If you're looking for reasons to dislike open-plan offices, you won't have to search long. Stories of employees hiding in broom closets to avoid distractions abound, and there are plenty of studies testifying that employees generally hate them. Some experts even suggest open-plan offices make people physically sick.

But still the trend toward open workspaces continues. Can anything possibly persuade bosses to stop the madness? If anything could finally get through to bottom-line-minded leaders, it just might be the conclusions of a new survey.

Your best people hate your open-plan office the most.

The poll is the work of William Belk, a consultant who helps employers keep their highest-performing employees happy.

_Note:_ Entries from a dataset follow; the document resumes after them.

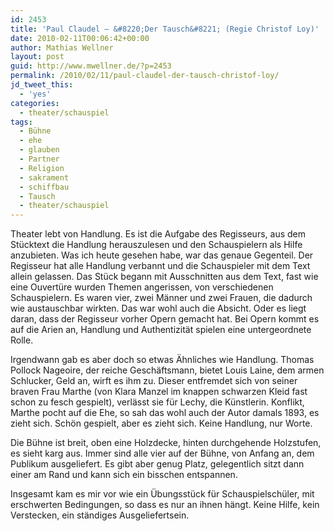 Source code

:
 ```yaml
---
id: 2453
title: 'Paul Claudel – &#8220;Der Tausch&#8221; (Regie Christof Loy)'
date: 2010-02-11T00:06:42+00:00
author: Mathias Wellner
layout: post
guid: http://www.mwellner.de/?p=2453
permalink: /2010/02/11/paul-claudel-der-tausch-christof-loy/
jd_tweet_this:
  - 'yes'
categories:
  - theater/schauspiel
tags:
  - Bühne
  - ehe
  - glauben
  - Partner
  - Religion
  - sakrament
  - schiffbau
  - Tausch
  - theater/schauspiel
---
```

Theater lebt von Handlung. Es ist die Aufgabe des Regisseurs, aus dem Stücktext die Handlung herauszulesen und den Schauspielern als Hilfe anzubieten. Was ich heute gesehen habe, war das genaue Gegenteil. Der Regisseur hat alle Handlung verbannt und die Schauspieler mit dem Text allein gelassen. Das Stück begann mit Ausschnitten aus dem Text, fast wie eine Ouvertüre wurden Themen angerissen, von verschiedenen Schauspielern. Es waren vier, zwei Männer und zwei Frauen, die dadurch wie austauschbar wirkten. Das war wohl auch die Absicht. Oder es liegt daran, dass der Regisseur vorher Opern gemacht hat. Bei Opern kommt es auf die Arien an, Handlung und Authentizität spielen eine untergeordnete Rolle. 

Irgendwann gab es aber doch so etwas Ähnliches wie Handlung. Thomas Pollock Nageoire, der reiche Geschäftsmann, bietet Louis Laine, dem armen Schlucker, Geld an, wirft es ihm zu. Dieser entfremdet sich von seiner braven Frau Marthe (von Klara Manzel im knappen schwarzen Kleid fast schon zu fesch gespielt), verlässt sie für Lechy, die Künstlerin. Konflikt, Marthe pocht auf die Ehe, so sah das wohl auch der Autor damals 1893, es zieht sich. Schön gespielt, aber es zieht sich. Keine Handlung, nur Worte. 

Die Bühne ist breit, oben eine Holzdecke, hinten durchgehende Holzstufen, es sieht karg aus. Immer sind alle vier auf der Bühne, von Anfang an, dem Publikum ausgeliefert. Es gibt aber genug Platz, gelegentlich sitzt dann einer am Rand und kann sich ein bisschen entspannen. 

Insgesamt kam es mir vor wie ein Übungsstück für Schauspielschüler, mit erschwerten Bedingungen, so dass es nur an ihnen hängt. Keine Hilfe, kein Verstecken, ein ständiges Ausgeliefertsein. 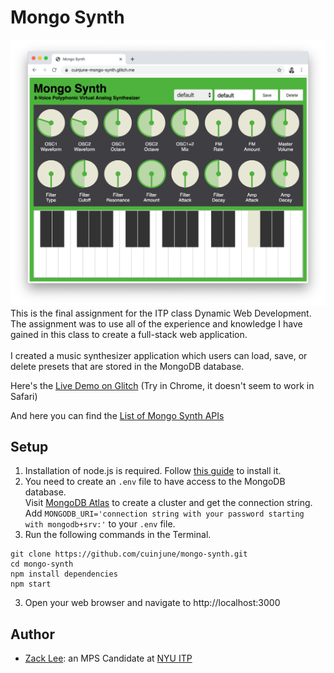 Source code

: # Mongo Synth
<img src="screenshot.png" alt="Screenshot" width="1000"/>
This is the final assignment for the ITP class Dynamic Web Development.<br />
The assignment was to use all of the experience and knowledge I have gained in this class to create a full-stack web application.<br />
<br />
I created a music synthesizer application which users can load, save, or delete presets that are stored in the MongoDB database.

Here's the [Live Demo on Glitch](https://cuinjune-mongo-synth.glitch.me/) (Try in Chrome, it doesn't seem to work in Safari)

And here you can find the [List of Mongo Synth APIs](API.md)

## Setup
1. Installation of node.js is required. Follow [this guide](https://github.com/itp-dwd/2020-spring/blob/master/guides/installing-nodejs.md) to install it.
2. You need to create an `.env` file to have access to the MongoDB database. <br />
   Visit [MongoDB Atlas](https://www.mongodb.com/cloud/atlas) to create a cluster and get the connection string. <br />
   Add `MONGODB_URI='connection string with your password starting with mongodb+srv:'` to your `.env` file.
3. Run the following commands in the Terminal.
```
git clone https://github.com/cuinjune/mongo-synth.git
cd mongo-synth
npm install dependencies
npm start
```
3. Open your web browser and navigate to http://localhost:3000

## Author
* [Zack Lee](https://www.cuinjune.com/about): an MPS Candidate at [NYU ITP](https://itp.nyu.edu)
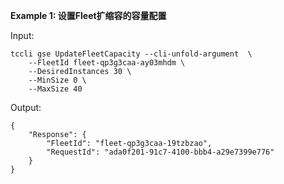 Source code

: **Example 1: 设置Fleet扩缩容的容量配置**



Input: 

```
tccli gse UpdateFleetCapacity --cli-unfold-argument  \
    --FleetId fleet-qp3g3caa-ay03mhdm \
    --DesiredInstances 30 \
    --MinSize 0 \
    --MaxSize 40
```

Output: 
```
{
    "Response": {
        "FleetId": "fleet-qp3g3caa-19tzbzao",
        "RequestId": "ada0f201-91c7-4100-bbb4-a29e7399e776"
    }
}
```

And while his new anonymous survey of more than 1,000 superstar employees isn't completely scientific, it should still make leaders sit up and take notice.

Here's the headline takeaway from Belk's Hacker Noon write-up of the results: "58 percent of HPEs [high-performance employees] need more private spaces for problem solving, and 54 percent of HPEs find their office environment 'too distracting.' "

In short, Belk's research shows that your best employees loathe your noisy office the most. And his research and experience also suggest that the open environment is preventing them from doing the awesome work you hired them to produce.

But what about innovation?

Of course, managers aren't insane. They have a rational justification for tearing down all the walls (besides the usually unstated rationale of real estate cost savings). Open-plan offices, they say, encourage serendipitous encounters that lead to unexpected creative ideas. Management orthodoxy insists that openness is great for innovation.

Maybe sometimes, replies Belk. An engineer and an operations person could bump into each other and experience a light bulb moment that results in a huge win for the company. But that's not what the bulk of innovation work looks like. Once they have that great idea, your high performers have to actually execute it. And when it comes to the 99 percent perspiration part of the creative process, walls come in really, really handy.

"The average day of the HPE is spent solving really hard problems related to an innovative product, idea or company direction. This means remaining focused for long hours in support of existing and future creatives/hardware/software/designs/narratives. HPEs are usually cranking on a days-long task, following through on a contract they made with peers or executives. HPEs overwhelmingly need quiet and calm space in order to efficiently complete their daily work," Belk insists.

Their more junior colleagues who spend most of their hours doing less demanding (also often less interesting) routine work might enjoy the hubbub of an open-plan environment -- "Employees who have little need for trade craft and mastery love distracting and social environments because they are fun and entertaining," he says -- but for the bedrock talent on your team, the chaos kills concentration, and for the type of work they do, that destroys productivity.

So get your superstars offices already. (Or, alternatively, give them the flexibility to work from home more often.)

Do you agree that open-plan environments are usually worst for a company's highest-performing employees?